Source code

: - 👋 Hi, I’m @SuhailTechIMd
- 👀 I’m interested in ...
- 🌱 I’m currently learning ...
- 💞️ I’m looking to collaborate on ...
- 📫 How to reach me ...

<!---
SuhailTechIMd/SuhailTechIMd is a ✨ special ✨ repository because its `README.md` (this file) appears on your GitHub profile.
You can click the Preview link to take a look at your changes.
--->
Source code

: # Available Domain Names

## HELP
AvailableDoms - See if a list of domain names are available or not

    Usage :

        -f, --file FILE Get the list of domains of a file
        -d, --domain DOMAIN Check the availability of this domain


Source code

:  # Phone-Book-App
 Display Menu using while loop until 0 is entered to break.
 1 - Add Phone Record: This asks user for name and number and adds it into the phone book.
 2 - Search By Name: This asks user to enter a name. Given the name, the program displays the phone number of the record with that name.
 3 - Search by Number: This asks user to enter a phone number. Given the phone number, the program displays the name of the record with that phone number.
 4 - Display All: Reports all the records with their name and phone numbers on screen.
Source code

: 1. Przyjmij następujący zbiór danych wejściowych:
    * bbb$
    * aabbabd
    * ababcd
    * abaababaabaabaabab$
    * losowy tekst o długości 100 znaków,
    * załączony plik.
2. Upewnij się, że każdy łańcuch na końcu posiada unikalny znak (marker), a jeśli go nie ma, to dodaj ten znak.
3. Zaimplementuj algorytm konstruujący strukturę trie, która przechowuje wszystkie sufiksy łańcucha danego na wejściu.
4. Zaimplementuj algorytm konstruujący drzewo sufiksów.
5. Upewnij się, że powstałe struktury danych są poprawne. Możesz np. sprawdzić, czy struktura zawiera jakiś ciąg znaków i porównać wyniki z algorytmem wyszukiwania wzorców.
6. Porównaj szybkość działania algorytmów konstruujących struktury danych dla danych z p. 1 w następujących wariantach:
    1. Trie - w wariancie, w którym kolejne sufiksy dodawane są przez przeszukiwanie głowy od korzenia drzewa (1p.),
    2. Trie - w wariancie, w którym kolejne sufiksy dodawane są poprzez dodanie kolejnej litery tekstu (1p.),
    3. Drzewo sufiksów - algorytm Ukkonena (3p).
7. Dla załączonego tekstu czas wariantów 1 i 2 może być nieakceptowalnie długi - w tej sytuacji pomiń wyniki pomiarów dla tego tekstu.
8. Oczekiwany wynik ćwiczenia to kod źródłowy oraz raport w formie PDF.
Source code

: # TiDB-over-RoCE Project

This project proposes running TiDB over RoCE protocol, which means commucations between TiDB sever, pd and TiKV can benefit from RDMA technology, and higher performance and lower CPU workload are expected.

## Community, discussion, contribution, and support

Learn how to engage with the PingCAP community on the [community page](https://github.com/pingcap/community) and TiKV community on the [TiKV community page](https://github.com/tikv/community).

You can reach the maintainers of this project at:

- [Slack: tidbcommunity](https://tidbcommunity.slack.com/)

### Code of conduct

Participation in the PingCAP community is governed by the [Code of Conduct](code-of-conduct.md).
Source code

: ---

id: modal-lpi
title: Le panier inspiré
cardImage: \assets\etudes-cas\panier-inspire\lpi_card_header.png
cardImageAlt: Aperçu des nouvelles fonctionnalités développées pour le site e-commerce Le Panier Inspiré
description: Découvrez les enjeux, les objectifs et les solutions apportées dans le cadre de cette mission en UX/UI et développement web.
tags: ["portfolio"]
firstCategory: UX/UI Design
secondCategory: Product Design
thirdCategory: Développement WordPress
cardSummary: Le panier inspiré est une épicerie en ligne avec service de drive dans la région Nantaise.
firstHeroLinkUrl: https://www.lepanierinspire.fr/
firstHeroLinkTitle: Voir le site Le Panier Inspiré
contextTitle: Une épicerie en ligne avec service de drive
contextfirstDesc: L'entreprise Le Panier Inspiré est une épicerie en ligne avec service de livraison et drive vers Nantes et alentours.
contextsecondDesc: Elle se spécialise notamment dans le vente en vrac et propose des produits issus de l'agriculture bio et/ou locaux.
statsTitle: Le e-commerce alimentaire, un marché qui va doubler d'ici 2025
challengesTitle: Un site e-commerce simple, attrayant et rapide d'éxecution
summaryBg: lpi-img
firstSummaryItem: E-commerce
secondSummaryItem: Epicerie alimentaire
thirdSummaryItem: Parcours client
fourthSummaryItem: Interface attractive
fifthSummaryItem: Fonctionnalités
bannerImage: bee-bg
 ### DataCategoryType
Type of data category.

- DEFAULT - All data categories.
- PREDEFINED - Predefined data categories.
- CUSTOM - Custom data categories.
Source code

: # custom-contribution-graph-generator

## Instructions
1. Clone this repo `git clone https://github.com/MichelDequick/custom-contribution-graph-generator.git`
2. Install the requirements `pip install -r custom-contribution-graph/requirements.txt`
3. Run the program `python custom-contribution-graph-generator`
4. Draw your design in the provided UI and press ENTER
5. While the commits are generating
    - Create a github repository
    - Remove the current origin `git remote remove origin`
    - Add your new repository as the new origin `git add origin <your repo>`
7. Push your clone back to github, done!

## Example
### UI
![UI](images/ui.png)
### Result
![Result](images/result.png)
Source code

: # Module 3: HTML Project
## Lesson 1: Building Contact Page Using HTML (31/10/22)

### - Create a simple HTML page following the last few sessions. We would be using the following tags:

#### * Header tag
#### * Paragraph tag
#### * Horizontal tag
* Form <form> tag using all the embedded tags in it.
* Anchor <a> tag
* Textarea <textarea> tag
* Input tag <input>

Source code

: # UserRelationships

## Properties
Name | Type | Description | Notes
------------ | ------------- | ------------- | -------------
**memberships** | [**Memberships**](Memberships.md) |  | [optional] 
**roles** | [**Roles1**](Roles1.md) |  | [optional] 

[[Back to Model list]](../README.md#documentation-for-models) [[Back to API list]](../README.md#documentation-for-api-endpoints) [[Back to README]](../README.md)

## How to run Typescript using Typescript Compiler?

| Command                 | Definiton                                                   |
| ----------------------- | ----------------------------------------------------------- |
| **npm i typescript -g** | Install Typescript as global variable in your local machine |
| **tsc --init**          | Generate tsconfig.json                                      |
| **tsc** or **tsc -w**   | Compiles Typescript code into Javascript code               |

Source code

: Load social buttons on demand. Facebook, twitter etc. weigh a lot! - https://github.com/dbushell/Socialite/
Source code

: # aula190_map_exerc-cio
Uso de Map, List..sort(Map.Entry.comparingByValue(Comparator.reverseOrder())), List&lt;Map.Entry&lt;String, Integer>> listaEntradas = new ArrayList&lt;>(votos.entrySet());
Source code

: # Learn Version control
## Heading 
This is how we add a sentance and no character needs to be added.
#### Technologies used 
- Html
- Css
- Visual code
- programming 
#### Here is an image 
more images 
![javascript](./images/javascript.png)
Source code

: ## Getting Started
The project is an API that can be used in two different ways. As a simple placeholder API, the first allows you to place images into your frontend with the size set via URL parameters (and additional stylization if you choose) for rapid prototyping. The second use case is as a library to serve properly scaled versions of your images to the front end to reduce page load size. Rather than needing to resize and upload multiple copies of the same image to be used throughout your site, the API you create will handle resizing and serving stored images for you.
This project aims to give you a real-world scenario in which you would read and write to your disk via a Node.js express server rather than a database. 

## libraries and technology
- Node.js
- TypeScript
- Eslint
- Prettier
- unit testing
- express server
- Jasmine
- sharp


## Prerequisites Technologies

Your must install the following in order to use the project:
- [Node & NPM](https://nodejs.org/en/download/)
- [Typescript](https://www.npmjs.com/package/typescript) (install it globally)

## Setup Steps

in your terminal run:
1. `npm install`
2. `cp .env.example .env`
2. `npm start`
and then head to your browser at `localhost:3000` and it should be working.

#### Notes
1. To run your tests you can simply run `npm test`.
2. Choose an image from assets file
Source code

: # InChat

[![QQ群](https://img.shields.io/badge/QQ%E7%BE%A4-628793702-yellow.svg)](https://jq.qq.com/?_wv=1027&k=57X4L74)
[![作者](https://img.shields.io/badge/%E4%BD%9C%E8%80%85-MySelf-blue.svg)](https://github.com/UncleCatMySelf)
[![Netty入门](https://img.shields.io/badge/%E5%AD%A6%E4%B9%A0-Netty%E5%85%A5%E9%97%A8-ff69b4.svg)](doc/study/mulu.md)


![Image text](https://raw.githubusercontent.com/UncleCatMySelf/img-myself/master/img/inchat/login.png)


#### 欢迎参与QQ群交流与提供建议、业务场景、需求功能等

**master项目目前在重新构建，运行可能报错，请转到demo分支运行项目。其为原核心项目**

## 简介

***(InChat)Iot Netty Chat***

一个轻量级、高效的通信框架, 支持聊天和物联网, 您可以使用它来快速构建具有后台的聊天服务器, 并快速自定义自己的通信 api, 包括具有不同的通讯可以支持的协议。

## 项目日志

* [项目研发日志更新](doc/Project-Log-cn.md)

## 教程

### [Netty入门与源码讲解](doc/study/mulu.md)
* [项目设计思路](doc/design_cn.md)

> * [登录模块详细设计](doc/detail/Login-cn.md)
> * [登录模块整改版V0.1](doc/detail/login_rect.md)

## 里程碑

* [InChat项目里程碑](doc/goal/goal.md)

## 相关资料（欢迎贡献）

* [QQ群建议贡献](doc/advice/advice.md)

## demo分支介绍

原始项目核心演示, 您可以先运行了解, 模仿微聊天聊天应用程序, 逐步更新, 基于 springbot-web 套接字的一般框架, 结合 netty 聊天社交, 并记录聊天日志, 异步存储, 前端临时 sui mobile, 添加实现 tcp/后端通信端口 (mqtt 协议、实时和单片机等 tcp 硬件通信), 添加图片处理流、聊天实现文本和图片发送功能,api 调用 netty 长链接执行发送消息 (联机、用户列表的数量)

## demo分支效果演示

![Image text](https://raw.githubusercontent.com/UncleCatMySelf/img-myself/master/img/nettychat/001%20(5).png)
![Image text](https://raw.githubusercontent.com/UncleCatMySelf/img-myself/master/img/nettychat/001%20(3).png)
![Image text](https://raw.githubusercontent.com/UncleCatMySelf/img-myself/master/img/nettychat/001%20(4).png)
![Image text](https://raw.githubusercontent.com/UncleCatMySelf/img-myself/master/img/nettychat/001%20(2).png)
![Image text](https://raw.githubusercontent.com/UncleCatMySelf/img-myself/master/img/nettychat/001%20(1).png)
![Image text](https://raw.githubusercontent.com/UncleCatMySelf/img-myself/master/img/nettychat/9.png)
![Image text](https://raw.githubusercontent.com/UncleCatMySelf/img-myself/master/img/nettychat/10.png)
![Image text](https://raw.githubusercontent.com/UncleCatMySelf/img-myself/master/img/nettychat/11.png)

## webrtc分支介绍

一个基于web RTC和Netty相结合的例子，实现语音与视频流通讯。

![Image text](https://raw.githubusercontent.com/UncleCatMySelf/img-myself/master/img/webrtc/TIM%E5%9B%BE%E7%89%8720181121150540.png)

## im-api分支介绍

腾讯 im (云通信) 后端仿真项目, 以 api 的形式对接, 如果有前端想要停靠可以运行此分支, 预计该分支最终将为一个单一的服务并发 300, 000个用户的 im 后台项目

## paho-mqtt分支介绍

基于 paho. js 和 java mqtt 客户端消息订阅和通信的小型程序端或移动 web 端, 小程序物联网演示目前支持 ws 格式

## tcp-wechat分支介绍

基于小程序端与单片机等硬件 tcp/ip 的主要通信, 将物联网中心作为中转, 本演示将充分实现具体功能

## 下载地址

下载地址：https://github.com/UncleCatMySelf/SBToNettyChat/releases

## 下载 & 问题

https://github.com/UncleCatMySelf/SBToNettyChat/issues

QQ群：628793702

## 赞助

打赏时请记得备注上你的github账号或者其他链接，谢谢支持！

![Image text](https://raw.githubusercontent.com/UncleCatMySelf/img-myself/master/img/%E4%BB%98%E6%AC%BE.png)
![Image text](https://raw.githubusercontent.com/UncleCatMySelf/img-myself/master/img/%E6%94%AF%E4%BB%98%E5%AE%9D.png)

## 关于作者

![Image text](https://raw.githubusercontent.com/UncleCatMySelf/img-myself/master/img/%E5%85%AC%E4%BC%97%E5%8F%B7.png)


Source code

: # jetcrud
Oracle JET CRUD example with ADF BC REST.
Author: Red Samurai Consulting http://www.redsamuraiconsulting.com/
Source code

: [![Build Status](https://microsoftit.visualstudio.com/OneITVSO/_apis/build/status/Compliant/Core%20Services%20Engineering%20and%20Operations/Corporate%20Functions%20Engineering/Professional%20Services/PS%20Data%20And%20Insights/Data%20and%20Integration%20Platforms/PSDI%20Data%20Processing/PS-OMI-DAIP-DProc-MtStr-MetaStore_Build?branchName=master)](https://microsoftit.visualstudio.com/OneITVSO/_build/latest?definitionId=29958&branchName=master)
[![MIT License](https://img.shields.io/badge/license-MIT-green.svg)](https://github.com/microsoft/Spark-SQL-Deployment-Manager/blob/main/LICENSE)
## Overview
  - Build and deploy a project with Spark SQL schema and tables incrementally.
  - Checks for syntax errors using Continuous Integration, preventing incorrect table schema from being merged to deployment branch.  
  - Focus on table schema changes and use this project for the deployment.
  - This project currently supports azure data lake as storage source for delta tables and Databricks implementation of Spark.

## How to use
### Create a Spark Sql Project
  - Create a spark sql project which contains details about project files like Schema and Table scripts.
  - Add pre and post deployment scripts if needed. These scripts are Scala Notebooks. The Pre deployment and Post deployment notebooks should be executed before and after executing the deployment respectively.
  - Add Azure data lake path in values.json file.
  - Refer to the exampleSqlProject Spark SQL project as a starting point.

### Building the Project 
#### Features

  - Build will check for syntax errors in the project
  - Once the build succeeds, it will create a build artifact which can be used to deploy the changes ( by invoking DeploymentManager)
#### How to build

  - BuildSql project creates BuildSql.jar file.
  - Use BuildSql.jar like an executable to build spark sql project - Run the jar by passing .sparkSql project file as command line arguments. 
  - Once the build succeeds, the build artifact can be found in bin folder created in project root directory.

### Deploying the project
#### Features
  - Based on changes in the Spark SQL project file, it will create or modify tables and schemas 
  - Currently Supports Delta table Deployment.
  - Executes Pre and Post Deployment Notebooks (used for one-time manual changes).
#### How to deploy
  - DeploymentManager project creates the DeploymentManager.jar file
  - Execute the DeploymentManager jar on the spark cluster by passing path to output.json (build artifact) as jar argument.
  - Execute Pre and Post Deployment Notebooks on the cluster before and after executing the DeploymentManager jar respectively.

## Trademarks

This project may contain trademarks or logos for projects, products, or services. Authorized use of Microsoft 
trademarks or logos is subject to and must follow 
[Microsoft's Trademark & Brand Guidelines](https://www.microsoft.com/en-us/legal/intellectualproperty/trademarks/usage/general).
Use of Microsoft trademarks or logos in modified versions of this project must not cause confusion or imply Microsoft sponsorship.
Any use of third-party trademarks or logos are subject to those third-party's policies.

Instructions for the task =
All that should be written out is the stretch of lines above between the one holding "### Code of conduct" and the one holding "firstHeroLinkUrl: https://www.lepanierinspire.fr/", inclusive, exactly as given.

Solution below =
### Code of conduct

Participation in the PingCAP community is governed by the [Code of Conduct](code-of-conduct.md).
Source code

: ---

id: modal-lpi
title: Le panier inspiré
cardImage: \assets\etudes-cas\panier-inspire\lpi_card_header.png
cardImageAlt: Aperçu des nouvelles fonctionnalités développées pour le site e-commerce Le Panier Inspiré
description: Découvrez les enjeux, les objectifs et les solutions apportées dans le cadre de cette mission en UX/UI et développement web.
tags: ["portfolio"]
firstCategory: UX/UI Design
secondCategory: Product Design
thirdCategory: Développement WordPress
cardSummary: Le panier inspiré est une épicerie en ligne avec service de drive dans la région Nantaise.
firstHeroLinkUrl: https://www.lepanierinspire.fr/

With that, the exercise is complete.